Work order:
Repeat verbatim, and only, the lines of the data below, beginning at the line that contains "- ✅ **Tests" and stopping after the line that contains "### 28/03/2024 - Corrections des tests".
----------
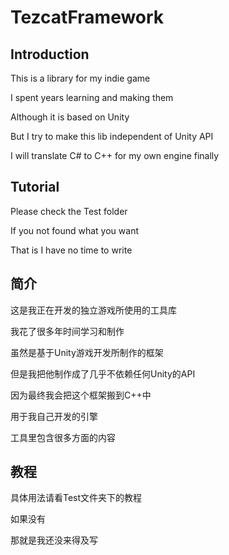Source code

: # TezcatFramework

## Introduction

This is a library for my indie game

I spent years learning and making them

Although it is based on Unity

But I try to make this lib independent of Unity API

I will translate C# to C++ for my own engine finally

## Tutorial

Please check the Test folder

If you not found what you want

That is I have no time to write

## 简介

这是我正在开发的独立游戏所使用的工具库

我花了很多年时间学习和制作

虽然是基于Unity游戏开发所制作的框架

但是我把他制作成了几乎不依赖任何Unity的API

因为最终我会把这个框架搬到C++中

用于我自己开发的引擎

工具里包含很多方面的内容

## 教程

具体用法请看Test文件夹下的教程

如果没有

那就是我还没来得及写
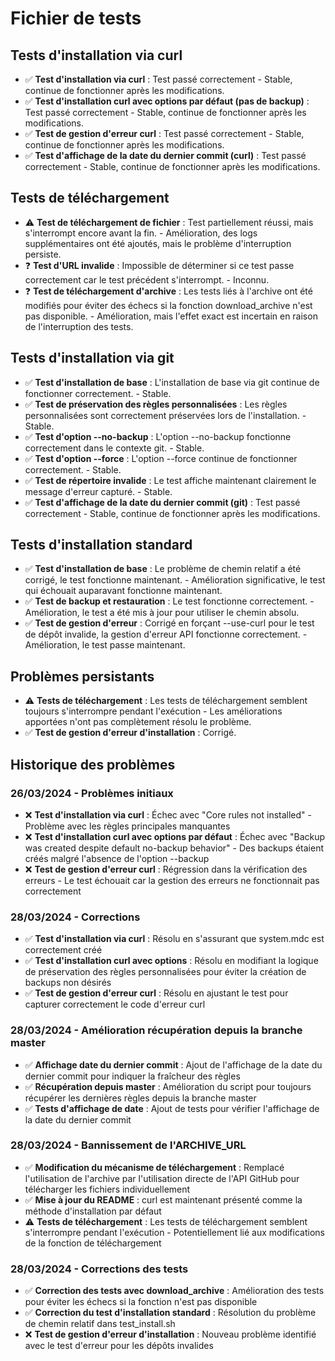 # Fichier de tests

## Tests d'installation via curl
- ✅ **Test d'installation via curl** : Test passé correctement - Stable, continue de fonctionner après les modifications.
- ✅ **Test d'installation curl avec options par défaut (pas de backup)** : Test passé correctement - Stable, continue de fonctionner après les modifications.
- ✅ **Test de gestion d'erreur curl** : Test passé correctement - Stable, continue de fonctionner après les modifications.
- ✅ **Test d'affichage de la date du dernier commit (curl)** : Test passé correctement - Stable, continue de fonctionner après les modifications.

## Tests de téléchargement
- ⚠️ **Test de téléchargement de fichier** : Test partiellement réussi, mais s'interrompt encore avant la fin. - Amélioration, des logs supplémentaires ont été ajoutés, mais le problème d'interruption persiste.
- ❓ **Test d'URL invalide** : Impossible de déterminer si ce test passe correctement car le test précédent s'interrompt. - Inconnu.
- ❓ **Test de téléchargement d'archive** : Les tests liés à l'archive ont été modifiés pour éviter des échecs si la fonction download_archive n'est pas disponible. - Amélioration, mais l'effet exact est incertain en raison de l'interruption des tests.

## Tests d'installation via git
- ✅ **Test d'installation de base** : L'installation de base via git continue de fonctionner correctement. - Stable.
- ✅ **Test de préservation des règles personnalisées** : Les règles personnalisées sont correctement préservées lors de l'installation. - Stable.
- ✅ **Test d'option --no-backup** : L'option --no-backup fonctionne correctement dans le contexte git. - Stable.
- ✅ **Test d'option --force** : L'option --force continue de fonctionner correctement. - Stable.
- ✅ **Test de répertoire invalide** : Le test affiche maintenant clairement le message d'erreur capturé. - Stable.
- ✅ **Test d'affichage de la date du dernier commit (git)** : Test passé correctement - Stable, continue de fonctionner après les modifications.

## Tests d'installation standard
- ✅ **Test d'installation de base** : Le problème de chemin relatif a été corrigé, le test fonctionne maintenant. - Amélioration significative, le test qui échouait auparavant fonctionne maintenant.
- ✅ **Test de backup et restauration** : Le test fonctionne correctement. - Amélioration, le test a été mis à jour pour utiliser le chemin absolu.
- ✅ **Test de gestion d'erreur** : Corrigé en forçant --use-curl pour le test de dépôt invalide, la gestion d'erreur API fonctionne correctement. - Amélioration, le test passe maintenant.

## Problèmes persistants
- ⚠️ **Tests de téléchargement** : Les tests de téléchargement semblent toujours s'interrompre pendant l'exécution - Les améliorations apportées n'ont pas complètement résolu le problème.
- ✅ **Test de gestion d'erreur d'installation** : Corrigé.

## Historique des problèmes

### 26/03/2024 - Problèmes initiaux
- ❌ **Test d'installation via curl** : Échec avec "Core rules not installed" - Problème avec les règles principales manquantes
- ❌ **Test d'installation curl avec options par défaut** : Échec avec "Backup was created despite default no-backup behavior" - Des backups étaient créés malgré l'absence de l'option --backup
- ❌ **Test de gestion d'erreur curl** : Régression dans la vérification des erreurs - Le test échouait car la gestion des erreurs ne fonctionnait pas correctement

### 28/03/2024 - Corrections
- ✅ **Test d'installation via curl** : Résolu en s'assurant que system.mdc est correctement créé
- ✅ **Test d'installation curl avec options** : Résolu en modifiant la logique de préservation des règles personnalisées pour éviter la création de backups non désirés
- ✅ **Test de gestion d'erreur curl** : Résolu en ajustant le test pour capturer correctement le code d'erreur curl

### 28/03/2024 - Amélioration récupération depuis la branche master
- ✅ **Affichage date du dernier commit** : Ajout de l'affichage de la date du dernier commit pour indiquer la fraîcheur des règles
- ✅ **Récupération depuis master** : Amélioration du script pour toujours récupérer les dernières règles depuis la branche master
- ✅ **Tests d'affichage de date** : Ajout de tests pour vérifier l'affichage de la date du dernier commit

### 28/03/2024 - Bannissement de l'ARCHIVE_URL
- ✅ **Modification du mécanisme de téléchargement** : Remplacé l'utilisation de l'archive par l'utilisation directe de l'API GitHub pour télécharger les fichiers individuellement
- ✅ **Mise à jour du README** : curl est maintenant présenté comme la méthode d'installation par défaut
- ⚠️ **Tests de téléchargement** : Les tests de téléchargement semblent s'interrompre pendant l'exécution - Potentiellement lié aux modifications de la fonction de téléchargement

### 28/03/2024 - Corrections des tests
- ✅ **Correction des tests avec download_archive** : Amélioration des tests pour éviter les échecs si la fonction n'est pas disponible
- ✅ **Correction du test d'installation standard** : Résolution du problème de chemin relatif dans test_install.sh
- ❌ **Test de gestion d'erreur d'installation** : Nouveau problème identifié avec le test d'erreur pour les dépôts invalides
----------
Answer box:
- ✅ **Tests d'affichage de date** : Ajout de tests pour vérifier l'affichage de la date du dernier commit

### 28/03/2024 - Bannissement de l'ARCHIVE_URL
- ✅ **Modification du mécanisme de téléchargement** : Remplacé l'utilisation de l'archive par l'utilisation directe de l'API GitHub pour télécharger les fichiers individuellement
- ✅ **Mise à jour du README** : curl est maintenant présenté comme la méthode d'installation par défaut
- ⚠️ **Tests de téléchargement** : Les tests de téléchargement semblent s'interrompre pendant l'exécution - Potentiellement lié aux modifications de la fonction de téléchargement

### 28/03/2024 - Corrections des tests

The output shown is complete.